Question

I'm current drawing some tile (small square images) for a mapping app.

I'm using WPF to draw shapes on to these tiles.

I have a list of geospatial coordinates that make up polygons that are drawn.

The geospatial coordinates that make up these polygons are converted in to pixel coordinates.

The tiles are created at various set levels of detail.

At most of these levels of detail the drawing is fine; but at certain levels a visual artifact appears in the form of a spike or a line.

Here's an example, these images are at three different levels of detail, one which shows the problem and two either side where the problem isn't occurring.

This image is the highest detail level and is ok:

Ok Image

This image is at the medium detail level and exhibists the spikes (The one along road 85 is easiest to spot):

Bad Image

This image is at the lowest detail level and is ok:

enter image description here

The spikes appear to occur when two lines in the polygon get close to each other and/or form a dense point (convergence).
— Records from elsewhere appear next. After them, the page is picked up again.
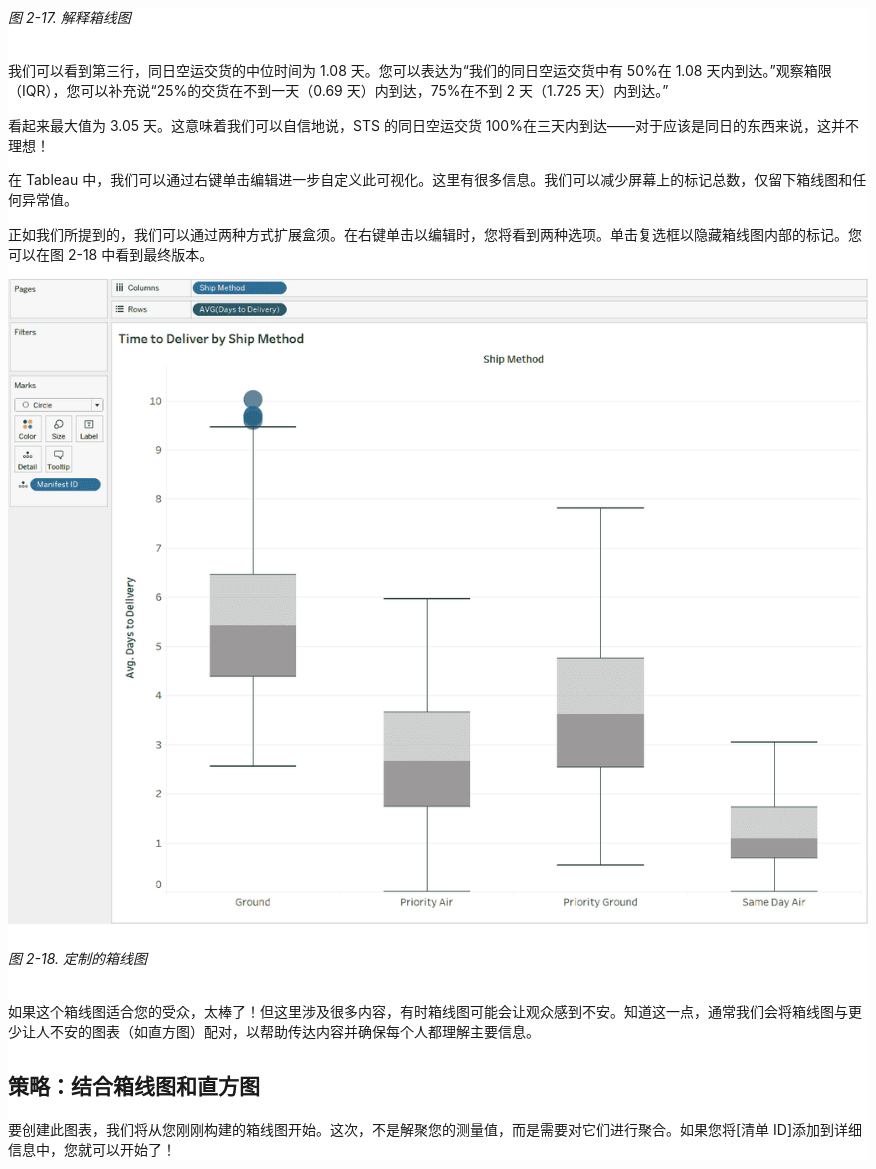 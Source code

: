 ###### 图 2-17\. 解释箱线图

我们可以看到第三行，同日空运交货的中位时间为 1.08 天。您可以表达为“我们的同日空运交货中有 50%在 1.08 天内到达。”观察箱限（IQR），您可以补充说“25%的交货在不到一天（0.69 天）内到达，75%在不到 2 天（1.725 天）内到达。”

看起来最大值为 3.05 天。这意味着我们可以自信地说，STS 的同日空运交货 100%在三天内到达——对于应该是同日的东西来说，这并不理想！

在 Tableau 中，我们可以通过右键单击编辑进一步自定义此可视化。这里有很多信息。我们可以减少屏幕上的标记总数，仅留下箱线图和任何异常值。

正如我们所提到的，我们可以通过两种方式扩展盒须。在右键单击以编辑时，您将看到两种选项。单击复选框以隐藏箱线图内部的标记。您可以在图 2-18 中看到最终版本。

![定制的箱线图](img/TAST_0218.png)

###### 图 2-18\. 定制的箱线图

如果这个箱线图适合您的受众，太棒了！但这里涉及很多内容，有时箱线图可能会让观众感到不安。知道这一点，通常我们会将箱线图与更少让人不安的图表（如直方图）配对，以帮助传达内容并确保每个人都理解主要信息。

## 策略：结合箱线图和直方图

要创建此图表，我们将从您刚刚构建的箱线图开始。这次，不是解聚您的测量值，而是需要对它们进行聚合。如果您将[清单 ID]添加到详细信息中，您就可以开始了！

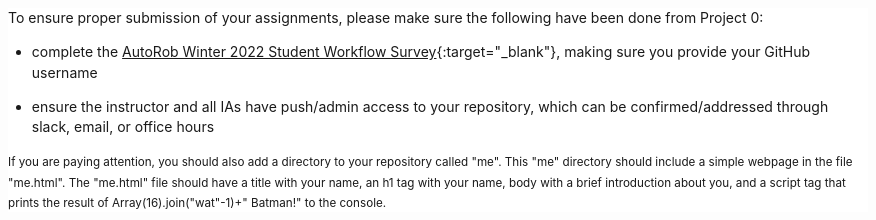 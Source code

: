To ensure proper submission of your assignments, please make sure the following have been done from Project 0:

 - complete the [AutoRob Winter 2022 Student Workflow Survey](https://forms.gle/uEfkN8aPWaYZ87K3A){:target="_blank"}, making sure you provide your GitHub username

 - ensure the instructor and all IAs have push/admin access to your repository, which can be confirmed/addressed through slack, email, or office hours


<small>If you are paying attention, you should also add a directory to your repository called "me". This "me" directory should include a simple webpage in the file "me.html". The "me.html" file should have a title with your name, an h1 tag with your name, body with a brief introduction about you, and a script tag that prints the result of Array(16).join("wat"-1)+" Batman!" to the console.</small>
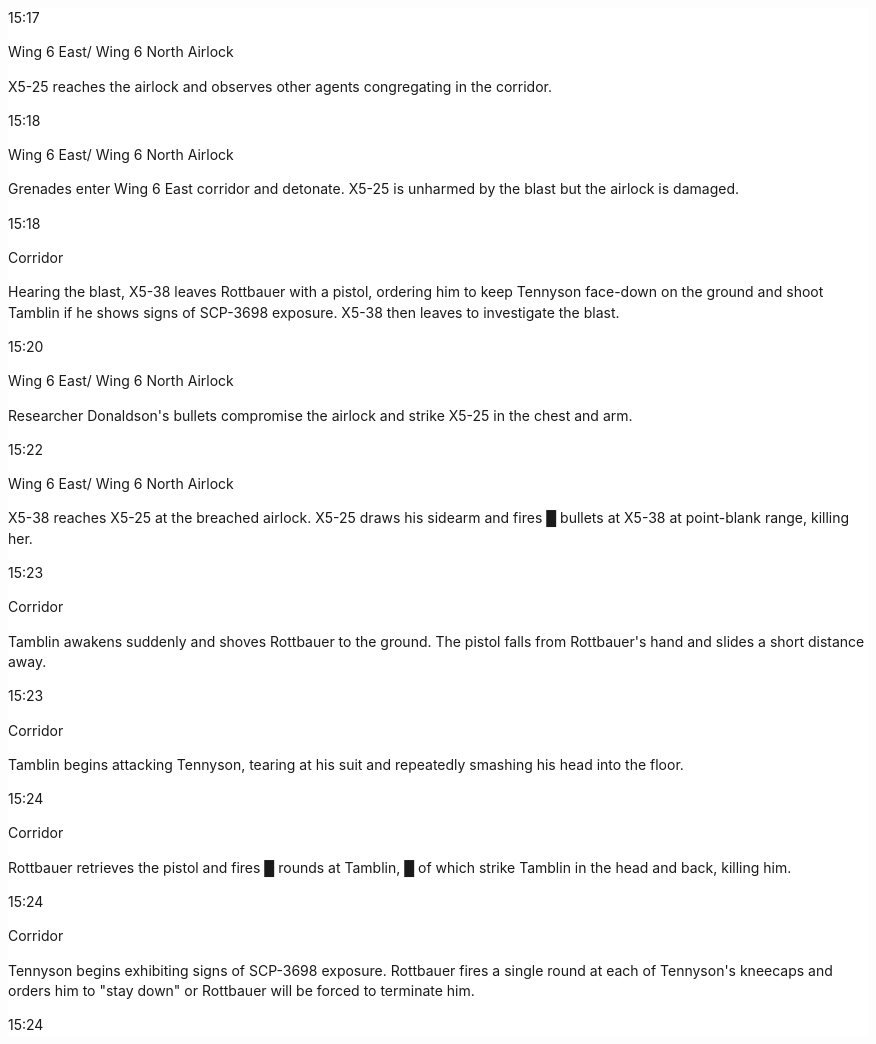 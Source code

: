 15:17

Wing 6 East/ Wing 6 North Airlock

X5-25 reaches the airlock and observes other agents congregating in the corridor.

15:18

Wing 6 East/ Wing 6 North Airlock

Grenades enter Wing 6 East corridor and detonate. X5-25 is unharmed by the blast but the airlock is damaged.

15:18

Corridor

Hearing the blast, X5-38 leaves Rottbauer with a pistol, ordering him to keep Tennyson face-down on the ground and shoot Tamblin if he shows signs of SCP-3698 exposure. X5-38 then leaves to investigate the blast.

15:20

Wing 6 East/ Wing 6 North Airlock

Researcher Donaldson's bullets compromise the airlock and strike X5-25 in the chest and arm.

15:22

Wing 6 East/ Wing 6 North Airlock

X5-38 reaches X5-25 at the breached airlock. X5-25 draws his sidearm and fires █ bullets at X5-38 at point-blank range, killing her.

15:23

Corridor

Tamblin awakens suddenly and shoves Rottbauer to the ground. The pistol falls from Rottbauer's hand and slides a short distance away.

15:23

Corridor

Tamblin begins attacking Tennyson, tearing at his suit and repeatedly smashing his head into the floor.

15:24

Corridor

Rottbauer retrieves the pistol and fires █ rounds at Tamblin, █ of which strike Tamblin in the head and back, killing him.

15:24

Corridor

Tennyson begins exhibiting signs of SCP-3698 exposure. Rottbauer fires a single round at each of Tennyson's kneecaps and orders him to "stay down" or Rottbauer will be forced to terminate him.

15:24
We have checked the source data and these artifacts don't exist (this is also confirmed by the fact it renders correctly most of the time).

The next suspect was the coordinate conversion process, but again we checked it and the points being produced shouldn't be drawn in this way.

That leaves WPF as the culprit which leaves us in a hard place as we can't simply fix whatever the issue is as we could with our own code.

Have you guys seen this kinda thing before?

A fix would be fantastic ;)

At the moment it's looking like we either have to put up with this issue or switch to using Direct2D. We already moved away from GDI+ rendering due to it being single threaded within a process.

Was it helpful?

Solution

The solution is to change the LineJoin property on the Pen object to 'Round'.

http://msdn.microsoft.com/en-us/library/system.windows.media.pen.linejoin.aspx

http://msdn.microsoft.com/en-us/library/system.windows.media.penlinejoin.aspx

Many thanks to Moozhe who provided this answer in the comments.